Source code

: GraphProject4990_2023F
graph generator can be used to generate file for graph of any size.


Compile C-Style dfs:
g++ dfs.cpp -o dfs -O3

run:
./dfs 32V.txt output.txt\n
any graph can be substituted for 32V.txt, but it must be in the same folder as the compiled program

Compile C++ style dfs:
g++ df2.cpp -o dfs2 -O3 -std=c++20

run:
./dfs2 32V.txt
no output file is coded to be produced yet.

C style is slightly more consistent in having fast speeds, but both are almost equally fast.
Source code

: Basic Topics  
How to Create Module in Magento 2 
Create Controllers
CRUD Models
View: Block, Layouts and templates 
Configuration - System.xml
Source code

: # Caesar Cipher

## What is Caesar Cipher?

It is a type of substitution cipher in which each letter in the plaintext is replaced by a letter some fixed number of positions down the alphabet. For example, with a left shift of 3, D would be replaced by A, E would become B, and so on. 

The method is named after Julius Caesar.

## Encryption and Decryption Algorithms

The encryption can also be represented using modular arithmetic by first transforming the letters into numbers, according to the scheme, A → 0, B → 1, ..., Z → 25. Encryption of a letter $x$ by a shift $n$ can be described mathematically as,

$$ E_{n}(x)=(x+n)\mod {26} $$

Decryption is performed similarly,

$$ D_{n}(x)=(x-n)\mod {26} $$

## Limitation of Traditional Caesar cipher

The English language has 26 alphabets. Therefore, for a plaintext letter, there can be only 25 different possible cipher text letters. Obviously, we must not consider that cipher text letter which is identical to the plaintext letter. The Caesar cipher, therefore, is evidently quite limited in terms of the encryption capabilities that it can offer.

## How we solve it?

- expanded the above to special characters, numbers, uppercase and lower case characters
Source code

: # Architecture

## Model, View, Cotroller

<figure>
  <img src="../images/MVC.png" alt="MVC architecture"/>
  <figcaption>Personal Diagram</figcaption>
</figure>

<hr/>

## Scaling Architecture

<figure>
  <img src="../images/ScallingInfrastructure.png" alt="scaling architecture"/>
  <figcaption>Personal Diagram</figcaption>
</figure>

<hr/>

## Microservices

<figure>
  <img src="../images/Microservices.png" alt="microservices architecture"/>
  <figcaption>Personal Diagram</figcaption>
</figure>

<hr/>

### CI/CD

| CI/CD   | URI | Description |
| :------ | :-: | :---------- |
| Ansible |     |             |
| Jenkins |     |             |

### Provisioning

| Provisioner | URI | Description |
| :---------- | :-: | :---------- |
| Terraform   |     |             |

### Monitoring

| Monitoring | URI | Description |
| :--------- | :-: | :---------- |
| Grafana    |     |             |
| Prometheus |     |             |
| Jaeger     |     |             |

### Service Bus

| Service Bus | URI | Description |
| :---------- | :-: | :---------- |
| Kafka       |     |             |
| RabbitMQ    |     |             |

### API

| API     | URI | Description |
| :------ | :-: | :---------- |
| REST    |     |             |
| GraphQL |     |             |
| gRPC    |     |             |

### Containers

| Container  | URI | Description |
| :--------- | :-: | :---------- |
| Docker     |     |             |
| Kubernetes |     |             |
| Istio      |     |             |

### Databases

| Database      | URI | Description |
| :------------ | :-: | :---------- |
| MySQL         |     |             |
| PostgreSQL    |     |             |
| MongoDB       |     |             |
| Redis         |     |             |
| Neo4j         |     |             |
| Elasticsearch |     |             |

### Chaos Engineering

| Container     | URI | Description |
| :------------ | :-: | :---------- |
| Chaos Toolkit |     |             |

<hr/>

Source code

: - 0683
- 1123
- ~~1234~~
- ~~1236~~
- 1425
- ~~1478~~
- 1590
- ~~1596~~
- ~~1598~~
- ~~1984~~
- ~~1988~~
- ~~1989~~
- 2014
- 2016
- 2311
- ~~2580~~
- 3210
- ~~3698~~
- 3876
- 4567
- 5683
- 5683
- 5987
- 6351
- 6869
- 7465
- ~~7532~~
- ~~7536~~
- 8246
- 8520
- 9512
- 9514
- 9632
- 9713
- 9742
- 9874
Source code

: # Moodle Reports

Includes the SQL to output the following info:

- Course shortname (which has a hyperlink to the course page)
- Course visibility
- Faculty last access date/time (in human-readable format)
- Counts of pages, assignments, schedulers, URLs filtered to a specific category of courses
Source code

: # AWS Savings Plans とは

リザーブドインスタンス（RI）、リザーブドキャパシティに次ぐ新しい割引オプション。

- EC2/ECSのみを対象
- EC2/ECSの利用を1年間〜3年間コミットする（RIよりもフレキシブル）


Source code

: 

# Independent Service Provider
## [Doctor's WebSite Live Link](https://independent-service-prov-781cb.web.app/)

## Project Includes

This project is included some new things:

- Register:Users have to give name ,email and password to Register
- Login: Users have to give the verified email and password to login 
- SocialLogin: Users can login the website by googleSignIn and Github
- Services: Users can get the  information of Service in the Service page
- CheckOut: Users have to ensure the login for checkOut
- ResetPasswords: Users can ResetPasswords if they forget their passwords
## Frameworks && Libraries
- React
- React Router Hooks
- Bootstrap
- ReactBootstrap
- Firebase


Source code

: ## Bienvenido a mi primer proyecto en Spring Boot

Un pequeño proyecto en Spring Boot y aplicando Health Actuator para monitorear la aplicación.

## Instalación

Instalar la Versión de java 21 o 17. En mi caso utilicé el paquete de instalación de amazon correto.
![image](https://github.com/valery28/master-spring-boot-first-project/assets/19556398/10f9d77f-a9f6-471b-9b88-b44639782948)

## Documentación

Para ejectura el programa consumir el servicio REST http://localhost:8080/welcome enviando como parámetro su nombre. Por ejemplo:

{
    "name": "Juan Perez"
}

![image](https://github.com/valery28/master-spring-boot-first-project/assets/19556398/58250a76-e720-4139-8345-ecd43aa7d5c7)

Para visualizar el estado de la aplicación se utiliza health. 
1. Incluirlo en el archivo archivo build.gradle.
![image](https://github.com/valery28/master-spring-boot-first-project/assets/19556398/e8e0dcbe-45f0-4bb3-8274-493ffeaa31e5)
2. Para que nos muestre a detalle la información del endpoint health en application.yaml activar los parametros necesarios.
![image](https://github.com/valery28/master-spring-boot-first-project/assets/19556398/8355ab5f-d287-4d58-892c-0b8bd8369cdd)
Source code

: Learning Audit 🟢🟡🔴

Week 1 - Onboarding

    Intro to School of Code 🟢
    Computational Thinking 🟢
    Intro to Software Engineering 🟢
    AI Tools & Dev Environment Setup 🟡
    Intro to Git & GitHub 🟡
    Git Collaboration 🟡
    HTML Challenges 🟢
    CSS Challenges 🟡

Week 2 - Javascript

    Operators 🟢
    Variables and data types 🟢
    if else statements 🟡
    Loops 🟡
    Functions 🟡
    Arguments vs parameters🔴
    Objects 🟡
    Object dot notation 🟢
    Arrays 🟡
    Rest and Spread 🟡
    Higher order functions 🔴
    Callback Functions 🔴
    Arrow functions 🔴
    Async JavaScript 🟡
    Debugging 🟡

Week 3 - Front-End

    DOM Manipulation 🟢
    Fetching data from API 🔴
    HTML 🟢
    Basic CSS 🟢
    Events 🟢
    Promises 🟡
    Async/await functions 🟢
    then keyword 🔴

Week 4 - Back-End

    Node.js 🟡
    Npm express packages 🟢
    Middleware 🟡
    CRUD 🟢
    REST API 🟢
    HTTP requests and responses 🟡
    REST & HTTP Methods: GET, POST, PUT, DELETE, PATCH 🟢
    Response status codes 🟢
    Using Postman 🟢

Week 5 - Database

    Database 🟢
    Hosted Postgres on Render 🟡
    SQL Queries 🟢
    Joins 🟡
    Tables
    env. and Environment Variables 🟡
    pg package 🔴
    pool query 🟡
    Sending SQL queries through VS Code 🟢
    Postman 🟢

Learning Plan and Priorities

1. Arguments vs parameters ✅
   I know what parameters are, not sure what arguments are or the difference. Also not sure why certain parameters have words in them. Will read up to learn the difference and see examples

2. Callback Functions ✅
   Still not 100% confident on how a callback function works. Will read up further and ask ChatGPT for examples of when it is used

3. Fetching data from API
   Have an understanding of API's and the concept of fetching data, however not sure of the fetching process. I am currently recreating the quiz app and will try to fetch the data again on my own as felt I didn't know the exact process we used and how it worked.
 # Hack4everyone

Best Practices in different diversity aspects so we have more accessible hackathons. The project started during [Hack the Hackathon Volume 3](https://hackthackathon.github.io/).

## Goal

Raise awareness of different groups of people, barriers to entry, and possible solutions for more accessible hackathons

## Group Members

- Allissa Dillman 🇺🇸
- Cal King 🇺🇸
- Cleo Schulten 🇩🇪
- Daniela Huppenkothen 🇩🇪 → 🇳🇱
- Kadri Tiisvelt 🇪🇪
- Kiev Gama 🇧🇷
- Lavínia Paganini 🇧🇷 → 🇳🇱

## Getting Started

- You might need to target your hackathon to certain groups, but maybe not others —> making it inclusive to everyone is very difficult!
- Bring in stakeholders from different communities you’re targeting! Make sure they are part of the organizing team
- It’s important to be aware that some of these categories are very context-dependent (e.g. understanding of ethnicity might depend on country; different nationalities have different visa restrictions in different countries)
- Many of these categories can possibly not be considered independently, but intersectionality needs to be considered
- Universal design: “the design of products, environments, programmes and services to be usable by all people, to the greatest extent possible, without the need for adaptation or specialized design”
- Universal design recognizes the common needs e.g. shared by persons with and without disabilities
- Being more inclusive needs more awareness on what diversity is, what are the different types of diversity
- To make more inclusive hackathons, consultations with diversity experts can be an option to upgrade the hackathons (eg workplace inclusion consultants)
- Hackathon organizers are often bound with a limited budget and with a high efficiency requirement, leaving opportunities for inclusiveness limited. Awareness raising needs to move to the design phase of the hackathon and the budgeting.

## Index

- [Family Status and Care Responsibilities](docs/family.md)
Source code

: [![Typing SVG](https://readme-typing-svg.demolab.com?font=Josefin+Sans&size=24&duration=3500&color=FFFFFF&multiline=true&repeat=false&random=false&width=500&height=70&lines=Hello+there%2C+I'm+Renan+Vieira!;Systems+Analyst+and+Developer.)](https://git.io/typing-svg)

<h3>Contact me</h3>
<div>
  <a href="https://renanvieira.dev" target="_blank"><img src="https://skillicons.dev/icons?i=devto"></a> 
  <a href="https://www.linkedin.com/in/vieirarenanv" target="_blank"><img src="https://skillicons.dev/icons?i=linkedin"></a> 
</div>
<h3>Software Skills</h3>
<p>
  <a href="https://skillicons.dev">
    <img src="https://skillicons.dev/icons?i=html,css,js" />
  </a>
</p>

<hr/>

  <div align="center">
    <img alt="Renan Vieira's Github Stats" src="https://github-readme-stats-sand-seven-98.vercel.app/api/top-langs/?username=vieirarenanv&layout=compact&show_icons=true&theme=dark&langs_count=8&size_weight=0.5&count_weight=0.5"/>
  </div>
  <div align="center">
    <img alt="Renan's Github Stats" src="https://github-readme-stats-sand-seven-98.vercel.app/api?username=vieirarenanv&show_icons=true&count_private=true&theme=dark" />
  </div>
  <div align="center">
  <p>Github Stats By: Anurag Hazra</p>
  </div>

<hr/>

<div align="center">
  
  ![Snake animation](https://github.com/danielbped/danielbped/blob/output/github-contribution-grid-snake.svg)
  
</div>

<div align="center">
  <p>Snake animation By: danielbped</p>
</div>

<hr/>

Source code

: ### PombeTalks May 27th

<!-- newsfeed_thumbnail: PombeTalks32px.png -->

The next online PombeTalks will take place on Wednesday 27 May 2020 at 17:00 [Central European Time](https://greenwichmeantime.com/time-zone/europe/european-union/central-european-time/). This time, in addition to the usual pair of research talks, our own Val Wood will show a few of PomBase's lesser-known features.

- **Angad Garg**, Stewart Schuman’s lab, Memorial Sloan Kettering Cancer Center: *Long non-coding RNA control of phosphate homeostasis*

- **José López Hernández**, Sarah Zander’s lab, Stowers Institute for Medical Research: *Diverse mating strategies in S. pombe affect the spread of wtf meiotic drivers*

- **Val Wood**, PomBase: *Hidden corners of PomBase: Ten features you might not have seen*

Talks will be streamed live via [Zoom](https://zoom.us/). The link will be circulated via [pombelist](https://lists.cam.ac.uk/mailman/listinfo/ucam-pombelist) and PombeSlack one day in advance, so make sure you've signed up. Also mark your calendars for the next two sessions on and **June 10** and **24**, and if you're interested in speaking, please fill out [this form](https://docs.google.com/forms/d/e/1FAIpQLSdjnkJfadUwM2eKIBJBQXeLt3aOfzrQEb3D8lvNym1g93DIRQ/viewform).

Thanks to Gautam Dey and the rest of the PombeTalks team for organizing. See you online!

────────────────────

* [Exercise]
Beginning at the line with "products, environments, programmes" and stopping after the line with "- To make more", please write out every line of the data above exactly and nothing else.

* [Solution to this problem]
- Universal design: “the design of products, environments, programmes and services to be usable by all people, to the greatest extent possible, without the need for adaptation or specialized design”
- Universal design recognizes the common needs e.g. shared by persons with and without disabilities
- Being more inclusive needs more awareness on what diversity is, what are the different types of diversity
- To make more inclusive hackathons, consultations with diversity experts can be an option to upgrade the hackathons (eg workplace inclusion consultants)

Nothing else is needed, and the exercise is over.